I'd like to see a variation of that "first baby of the new year" feature newspapers are always running to honor the 6,500,000,000th person born on Earth Saturday. How many people can the Earth support? Short answer: As many as there are. Every since Malthus, various "experts," such as Paul Ehrlich, have been predicting that overpopulation would eventually exhaust the world's resources. They've been wrong every single time, but people still keep paying attention to them.

Posted in: Current Affairs

Comments

barry
Thu, 02/23/2006 - 6:55am

Yeah, I used to scoff at Malthus and Ehrlich, too, back when I was a wise, old 18 year old. Why, hadn't Ehrlich and his ilk been proven wrong when Ehrlich lost the commodities prices bet with Julian Simon?

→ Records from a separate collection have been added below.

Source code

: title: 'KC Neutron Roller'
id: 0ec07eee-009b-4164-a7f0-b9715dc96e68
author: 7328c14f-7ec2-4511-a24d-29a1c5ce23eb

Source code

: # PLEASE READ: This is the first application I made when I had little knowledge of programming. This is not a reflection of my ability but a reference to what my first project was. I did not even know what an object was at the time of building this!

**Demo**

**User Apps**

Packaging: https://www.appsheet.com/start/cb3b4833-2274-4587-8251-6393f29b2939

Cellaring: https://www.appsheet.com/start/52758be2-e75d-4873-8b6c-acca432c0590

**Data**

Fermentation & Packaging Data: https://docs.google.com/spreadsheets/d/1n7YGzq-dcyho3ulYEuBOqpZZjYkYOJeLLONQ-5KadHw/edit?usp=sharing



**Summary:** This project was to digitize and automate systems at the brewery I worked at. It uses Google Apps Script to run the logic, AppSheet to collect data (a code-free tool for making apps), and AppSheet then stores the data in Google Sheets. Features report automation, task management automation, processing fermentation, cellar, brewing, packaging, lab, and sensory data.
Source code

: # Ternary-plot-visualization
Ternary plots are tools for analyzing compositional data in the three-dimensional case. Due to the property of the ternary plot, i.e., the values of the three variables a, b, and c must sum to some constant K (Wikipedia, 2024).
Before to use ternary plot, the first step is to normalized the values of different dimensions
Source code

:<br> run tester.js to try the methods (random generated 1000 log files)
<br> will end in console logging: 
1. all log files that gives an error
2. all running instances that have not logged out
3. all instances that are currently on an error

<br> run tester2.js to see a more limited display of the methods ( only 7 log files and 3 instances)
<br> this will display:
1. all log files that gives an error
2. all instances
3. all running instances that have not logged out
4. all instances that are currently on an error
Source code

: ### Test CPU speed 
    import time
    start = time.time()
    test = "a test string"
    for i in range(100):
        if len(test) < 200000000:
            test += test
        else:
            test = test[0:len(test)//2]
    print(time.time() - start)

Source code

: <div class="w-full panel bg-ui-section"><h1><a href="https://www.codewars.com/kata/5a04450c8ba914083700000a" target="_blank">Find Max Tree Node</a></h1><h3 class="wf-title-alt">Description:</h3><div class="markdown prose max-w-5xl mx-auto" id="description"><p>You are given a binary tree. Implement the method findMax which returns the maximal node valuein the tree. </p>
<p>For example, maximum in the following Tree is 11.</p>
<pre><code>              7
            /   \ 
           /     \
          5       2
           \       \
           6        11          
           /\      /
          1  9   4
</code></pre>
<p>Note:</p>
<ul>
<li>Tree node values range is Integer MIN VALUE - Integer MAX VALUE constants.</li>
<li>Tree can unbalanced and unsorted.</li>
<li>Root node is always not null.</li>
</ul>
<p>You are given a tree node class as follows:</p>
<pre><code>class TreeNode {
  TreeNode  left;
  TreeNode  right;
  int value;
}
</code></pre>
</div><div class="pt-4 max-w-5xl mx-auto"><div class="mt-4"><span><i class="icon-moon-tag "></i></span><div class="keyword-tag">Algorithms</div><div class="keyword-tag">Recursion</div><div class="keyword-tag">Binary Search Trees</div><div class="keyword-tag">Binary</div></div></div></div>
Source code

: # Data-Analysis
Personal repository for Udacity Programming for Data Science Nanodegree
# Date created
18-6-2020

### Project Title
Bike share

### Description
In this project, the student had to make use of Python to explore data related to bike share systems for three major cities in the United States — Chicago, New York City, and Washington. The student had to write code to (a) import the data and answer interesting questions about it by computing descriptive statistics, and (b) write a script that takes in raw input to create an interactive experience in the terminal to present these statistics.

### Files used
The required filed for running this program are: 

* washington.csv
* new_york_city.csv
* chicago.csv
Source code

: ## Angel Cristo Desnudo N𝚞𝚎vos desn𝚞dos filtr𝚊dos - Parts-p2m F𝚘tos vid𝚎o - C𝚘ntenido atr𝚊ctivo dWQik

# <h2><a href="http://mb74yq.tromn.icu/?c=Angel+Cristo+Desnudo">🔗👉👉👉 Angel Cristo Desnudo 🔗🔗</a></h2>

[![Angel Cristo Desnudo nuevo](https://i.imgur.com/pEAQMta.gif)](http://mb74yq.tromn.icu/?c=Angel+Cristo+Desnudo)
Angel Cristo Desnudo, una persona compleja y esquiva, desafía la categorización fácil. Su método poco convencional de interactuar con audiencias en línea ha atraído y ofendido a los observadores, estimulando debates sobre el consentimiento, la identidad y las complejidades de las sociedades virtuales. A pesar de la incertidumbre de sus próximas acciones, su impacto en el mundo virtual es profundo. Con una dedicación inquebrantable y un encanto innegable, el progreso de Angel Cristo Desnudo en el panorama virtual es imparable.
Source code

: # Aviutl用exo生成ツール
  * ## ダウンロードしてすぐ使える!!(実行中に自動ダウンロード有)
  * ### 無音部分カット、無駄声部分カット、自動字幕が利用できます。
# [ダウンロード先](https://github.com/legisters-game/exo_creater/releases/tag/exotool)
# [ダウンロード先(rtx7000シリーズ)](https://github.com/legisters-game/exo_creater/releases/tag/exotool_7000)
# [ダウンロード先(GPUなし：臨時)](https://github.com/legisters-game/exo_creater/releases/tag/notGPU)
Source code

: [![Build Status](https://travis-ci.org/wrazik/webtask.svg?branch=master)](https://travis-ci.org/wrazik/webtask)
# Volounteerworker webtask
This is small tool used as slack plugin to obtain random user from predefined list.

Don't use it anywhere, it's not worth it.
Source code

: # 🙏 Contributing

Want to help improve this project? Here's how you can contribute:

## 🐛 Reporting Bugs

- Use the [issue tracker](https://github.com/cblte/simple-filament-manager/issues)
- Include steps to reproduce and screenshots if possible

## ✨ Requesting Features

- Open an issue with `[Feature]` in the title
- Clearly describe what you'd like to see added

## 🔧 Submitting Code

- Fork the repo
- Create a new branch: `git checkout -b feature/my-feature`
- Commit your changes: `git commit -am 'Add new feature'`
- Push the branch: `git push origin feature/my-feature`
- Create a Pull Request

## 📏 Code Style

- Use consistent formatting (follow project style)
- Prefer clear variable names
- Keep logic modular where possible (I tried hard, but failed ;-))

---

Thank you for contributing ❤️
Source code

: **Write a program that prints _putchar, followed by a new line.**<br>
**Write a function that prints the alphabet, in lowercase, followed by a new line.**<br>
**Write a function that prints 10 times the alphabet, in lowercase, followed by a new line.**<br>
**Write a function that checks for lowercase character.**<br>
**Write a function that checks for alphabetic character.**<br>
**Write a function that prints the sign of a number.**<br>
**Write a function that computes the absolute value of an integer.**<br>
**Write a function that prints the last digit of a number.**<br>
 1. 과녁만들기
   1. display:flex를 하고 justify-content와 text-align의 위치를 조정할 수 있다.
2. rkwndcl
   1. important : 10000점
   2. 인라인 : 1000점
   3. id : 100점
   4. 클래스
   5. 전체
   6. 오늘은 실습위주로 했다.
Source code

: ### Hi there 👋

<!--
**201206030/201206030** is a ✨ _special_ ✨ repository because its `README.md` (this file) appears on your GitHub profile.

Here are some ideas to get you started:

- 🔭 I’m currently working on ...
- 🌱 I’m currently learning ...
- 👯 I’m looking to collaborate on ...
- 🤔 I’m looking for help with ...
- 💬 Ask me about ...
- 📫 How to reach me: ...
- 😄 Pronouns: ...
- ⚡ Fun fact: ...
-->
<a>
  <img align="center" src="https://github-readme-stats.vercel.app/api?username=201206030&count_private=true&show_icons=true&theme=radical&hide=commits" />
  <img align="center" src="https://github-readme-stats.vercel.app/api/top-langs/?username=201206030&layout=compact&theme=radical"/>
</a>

Look, I'd rather be around a libertarian almost any day than anyone else, because libertarians are optimistic. Where libertarians go wrong is in believing that man's mind has an *infinite* capacity to peacefully solve the problems of overpopulation and shortage of resources. But libertarians cannot prove their belief in this *infinite* capacity. All libertarians can do is mock Malthus and Ehrlich and the like as doom-sayers, as Chicken Littles.

Well I've got news for you libertarians: Resources on this Earth *are* finite. Yes, man has the capacity to make the most of bad situations, man's mind can turn what would seem to be dross into materials as good as gold--but only up to a point. And because resources on Earth *are* finite, there are real limits to the population of this Earth. For an absurd example, imagine there are humans enough to occupy every square foot of space on the planet. What space will be allocated for the next generation?

Perhaps libertarians count on mining the moon for additional resources, and/or in terraforming Mars. But it's irresponsible to consume all of the Earth's resources with abandon, and to encourage human population growth based on pie-in-the-sky plans of terraforming other planets and excavating the moon.

Now, in one respect, you're right in saying that the Earth can support as many people as there are. But at what cost? The mass extinction of other species? At some point, the system will collapse, and an ecosystem that formerly sustained millions of humans will be lucky to sustain hundreds. Better we recognize our limits and reduce human population--our footprint on the Earth--before the Earth takes matters out of our hands and solves our overpopulation with disease and famine.

An excellent resource for recovering libertarians, that is, those who recognize that there *are* limits to growth, are the writings of Garrett Hardin, author of the famous paper, "The Tragedy of the Commons."

http://www.garretthardinsociety.org/

Hardin's book "Living Within Limits: Ecology, Economics, and Population Taboos" is an excellent place to start.